▶ Task:
Whenever the word "hero" appears in a line of the data below, copy that line.

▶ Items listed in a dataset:

*** Block opens ***

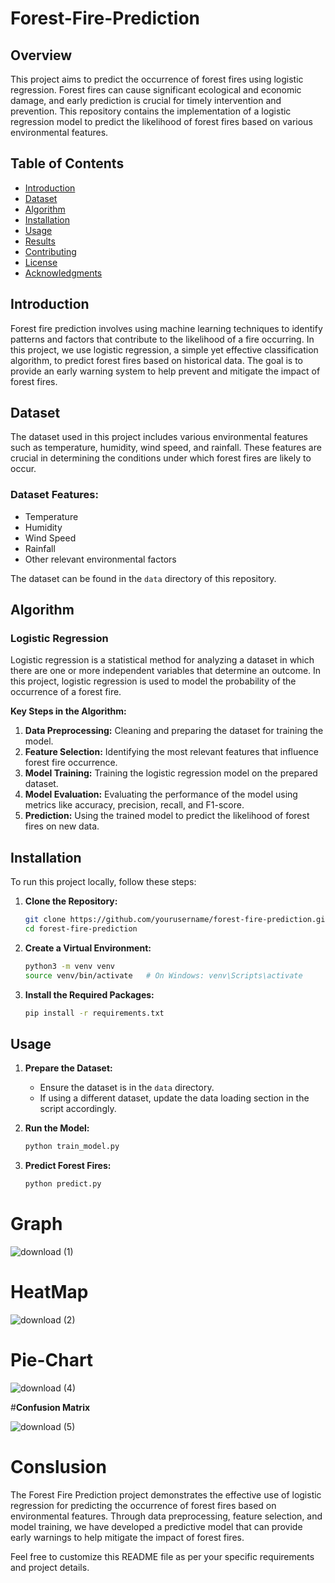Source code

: # Forest-Fire-Prediction

## Overview

This project aims to predict the occurrence of forest fires using logistic regression. Forest fires can cause significant ecological and economic damage, and early prediction is crucial for timely intervention and prevention. This repository contains the implementation of a logistic regression model to predict the likelihood of forest fires based on various environmental features.

## Table of Contents

- [Introduction](#introduction)
- [Dataset](#dataset)
- [Algorithm](#algorithm)
- [Installation](#installation)
- [Usage](#usage)
- [Results](#results)
- [Contributing](#contributing)
- [License](#license)
- [Acknowledgments](#acknowledgments)

## Introduction

Forest fire prediction involves using machine learning techniques to identify patterns and factors that contribute to the likelihood of a fire occurring. In this project, we use logistic regression, a simple yet effective classification algorithm, to predict forest fires based on historical data. The goal is to provide an early warning system to help prevent and mitigate the impact of forest fires.

## Dataset

The dataset used in this project includes various environmental features such as temperature, humidity, wind speed, and rainfall. These features are crucial in determining the conditions under which forest fires are likely to occur.

### Dataset Features:
- Temperature
- Humidity
- Wind Speed
- Rainfall
- Other relevant environmental factors

The dataset can be found in the `data` directory of this repository.

## Algorithm

### Logistic Regression

Logistic regression is a statistical method for analyzing a dataset in which there are one or more independent variables that determine an outcome. In this project, logistic regression is used to model the probability of the occurrence of a forest fire.

**Key Steps in the Algorithm:**
1. **Data Preprocessing:** Cleaning and preparing the dataset for training the model.
2. **Feature Selection:** Identifying the most relevant features that influence forest fire occurrence.
3. **Model Training:** Training the logistic regression model on the prepared dataset.
4. **Model Evaluation:** Evaluating the performance of the model using metrics like accuracy, precision, recall, and F1-score.
5. **Prediction:** Using the trained model to predict the likelihood of forest fires on new data.

## Installation

To run this project locally, follow these steps:

1. **Clone the Repository:**
   ```bash
   git clone https://github.com/yourusername/forest-fire-prediction.git
   cd forest-fire-prediction
   ```

2. **Create a Virtual Environment:**
   ```bash
   python3 -m venv venv
   source venv/bin/activate   # On Windows: venv\Scripts\activate
   ```

3. **Install the Required Packages:**
   ```bash
   pip install -r requirements.txt
   ```

## Usage

1. **Prepare the Dataset:**
   - Ensure the dataset is in the `data` directory.
   - If using a different dataset, update the data loading section in the script accordingly.

2. **Run the Model:**
   ```bash
   python train_model.py
   ```

3. **Predict Forest Fires:**
   ```bash
   python predict.py
   ```
# **Graph**
![download (1)](https://github.com/user-attachments/assets/8914a3ec-5e60-497c-a6fd-3517e071b91c)

# **HeatMap**

![download (2)](https://github.com/user-attachments/assets/c42c27ef-75ff-4e79-8929-ce4166b5b07e)

# **Pie-Chart**

![download (4)](https://github.com/user-attachments/assets/fff3aa7b-f9c5-4bcc-b730-f1bd7ab44b08)


#**Confusion Matrix**

![download (5)](https://github.com/user-attachments/assets/48036b74-d9ab-4961-8c27-0c0372166d5a)


# **Conslusion**
The Forest Fire Prediction project demonstrates the effective use of logistic regression for predicting the occurrence of forest fires based on environmental features. Through data preprocessing, feature selection, and model training, we have developed a predictive model that can provide early warnings to help mitigate the impact of forest fires.

Feel free to customize this README file as per your specific requirements and project details.
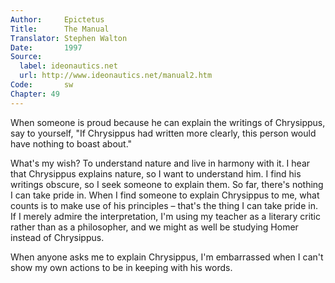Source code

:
 ```yaml
---
Author:     Epictetus  
Title:      The Manual  
Translator: Stephen Walton  
Date:       1997  
Source:
  label: ideonautics.net
  url: http://www.ideonautics.net/manual2.htm
Code:       sw  
Chapter: 49
---
```


When someone is proud because he can explain the writings of Chrysippus, say to
yourself, "If Chrysippus had written more clearly, this person would have
nothing to boast about."

What's my wish? To understand nature and live in harmony with it. I hear that
Chrysippus explains nature, so I want to understand him. I find his writings
obscure, so I seek someone to explain them.  So far, there's nothing I can take
pride in. When I find someone to explain Chrysippus to me, what counts is to
make use of his principles – that's the thing I can take pride in. If I merely
admire the interpretation, I'm using my teacher as a literary critic rather
than as a philosopher, and we might as well be studying Homer instead of
Chrysippus.

When anyone asks me to explain Chrysippus, I'm embarrassed when I can't show my
own actions to be in keeping with his words.


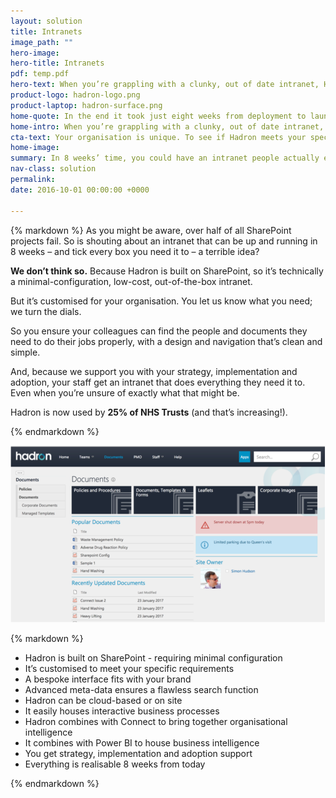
 ```yaml
---
layout: solution
title: Intranets
image_path: ""
hero-image:
hero-title: Intranets
pdf: temp.pdf
hero-text: When you’re grappling with a clunky, out of date intranet, Hadron weeds out inefficiencies and aids collaboration. 
product-logo: hadron-logo.png
product-laptop: hadron-surface.png
home-quote: In the end it took just eight weeks from deployment to launch – I couldn't believe how quick the turnaround was. Before Hadron, just 10% of people were ‘completely satisfied’ with our intranet. A year on, we’re at 96%. We have a clear communication structure and the intranet has become part of the language and culture of the Trust.
home-intro: When you’re grappling with a clunky, out of date intranet, Hadron weeds out inefficiencies and aids communication.
cta-text: Your organisation is unique. To see if Hadron meets your specific requirements (and to see it in action) request a free demonstration now. We’ll arrange a convenient time to show you how it works and what it looks like. (We actually quite enjoy talking about intranets and technology.)
home-image:
summary: In 8 weeks’ time, you could have an intranet people actually enjoy using
nav-class: solution
permalink:
date: 2016-10-01 00:00:00 +0000

---
```


<section class="">

<div class="wrapper">
<div class="grid">
<div class="profile grid__col grid__col--1-of-2 grid__col--m-1-of-1">

<div class="product-description">
{% markdown %}
As you might be aware, over half of all SharePoint projects fail. So is shouting about an intranet that can be up and running in 8 weeks – and tick every box you need it to – a terrible idea?

**We don’t think so.** Because Hadron is built on SharePoint, so it’s technically a minimal-configuration, low-cost, out-of-the-box intranet.

But it’s customised for your organisation. You let us know what you need; we turn the dials.

So you ensure your colleagues can find the people and documents they need to do their jobs properly, with a design and navigation that’s clean and simple.

And, because we support you with your strategy, implementation and adoption, your staff get an intranet that does everything they need it to. Even when you’re unsure of exactly what that might be.

Hadron is now used by **25% of NHS Trusts** (and that’s increasing!).

{% endmarkdown %}
</div><!--end summary card-->
</div>

<div class="product-features grid__col grid__col--1-of-2 grid__col--m-1-of-1">

<img class="screenshot" src="/images/solutions/hadron-grab.png" title="{{ page.title }}">  


{% markdown %}
* Hadron is built on SharePoint - requiring minimal configuration
* It’s customised to meet your specific requirements
* A bespoke interface fits with your brand
* Advanced meta-data ensures a flawless search function
* Hadron can be cloud-based or on site
* It easily houses interactive business processes
* Hadron combines with Connect to bring together organisational intelligence
* It combines with Power BI to house business intelligence
* You get strategy, implementation and adoption support
* Everything is realisable 8 weeks from today

{% endmarkdown %}


</div>
</div><!--end grid -->
</div>
</section>

<!--

## Introducing Connect. A unique employee engagement hub.

* Find individual employees instantly
* Locate departments and teams
* Research locations, premises and facilities

### Cloud2’s employee engagement hub, Connect, is a progression on traditional staff directories.

With Connect, your staff have the knowledge they need to work more efficiently. Over and above colleague contact details, Connect stores information on teams and premises. When combined with Hadron, searching “new starter” (for example) returns all the people, policies and procedures staff might need when hiring new employees. Searching a location returns contact details, key people, facilities and useful facts.

Connect can be standalone or built into Hadron. Quite simply, it makes your workforce more efficient and your colleagues’ lives easy.

### Business processes. Keep everyone on the same page.

* Reduce human error
* Hit paperless targets
* Minimise storage costs
* Improve record keeping
* Increase efficiency

The inefficiencies of paper-based processes might be well-known, but that doesn’t make them any less frustrating. Aside from slowing organisations down, they leave staff dispirited.

Research suggests 83% of workers feel hampered by outdated ways of working. And cumbersome, paper-based processes increase the potential for human error.

Interactive, electronic business processes are different. They guide staff through common procedures – such as procurement or diagnoses. They tackle all the problems associated with paper-based processes at once, and you can introduce them as part of Hadron or as a standalone feature.

-->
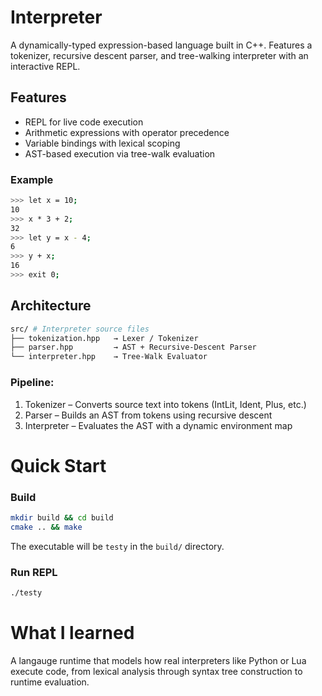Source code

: # Interpreter

A dynamically-typed expression-based language built in C++. Features a tokenizer, recursive descent parser, and tree-walking interpreter with an interactive REPL.

## Features
* REPL for live code execution
* Arithmetic expressions with operator precedence
* Variable bindings with lexical scoping
* AST-based execution via tree-walk evaluation

### Example
```bash
>>> let x = 10;
10
>>> x * 3 + 2;
32
>>> let y = x - 4;
6
>>> y + x;
16
>>> exit 0;
```

## Architecture 
```bash
src/ # Interpreter source files
├── tokenization.hpp   → Lexer / Tokenizer
├── parser.hpp         → AST + Recursive-Descent Parser
└── interpreter.hpp    → Tree-Walk Evaluator
```

### Pipeline:
1. Tokenizer – Converts source text into tokens (IntLit, Ident, Plus, etc.)
2. Parser – Builds an AST from tokens using recursive descent
3. Interpreter – Evaluates the AST with a dynamic environment map


# Quick Start
### Build
```bash
mkdir build && cd build
cmake .. && make
```
The executable will be `testy` in the `build/` directory.

### Run REPL
```bash
./testy
```


# What I learned 
A langauge runtime that models how real interpreters like Python or Lua execute code, from lexical analysis through syntax tree construction to runtime evaluation.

*** Block closes ***

▶ Written solution:
hero-image:
hero-title: Intranets
hero-text: When you’re grappling with a clunky, out of date intranet, Hadron weeds out inefficiencies and aids collaboration. 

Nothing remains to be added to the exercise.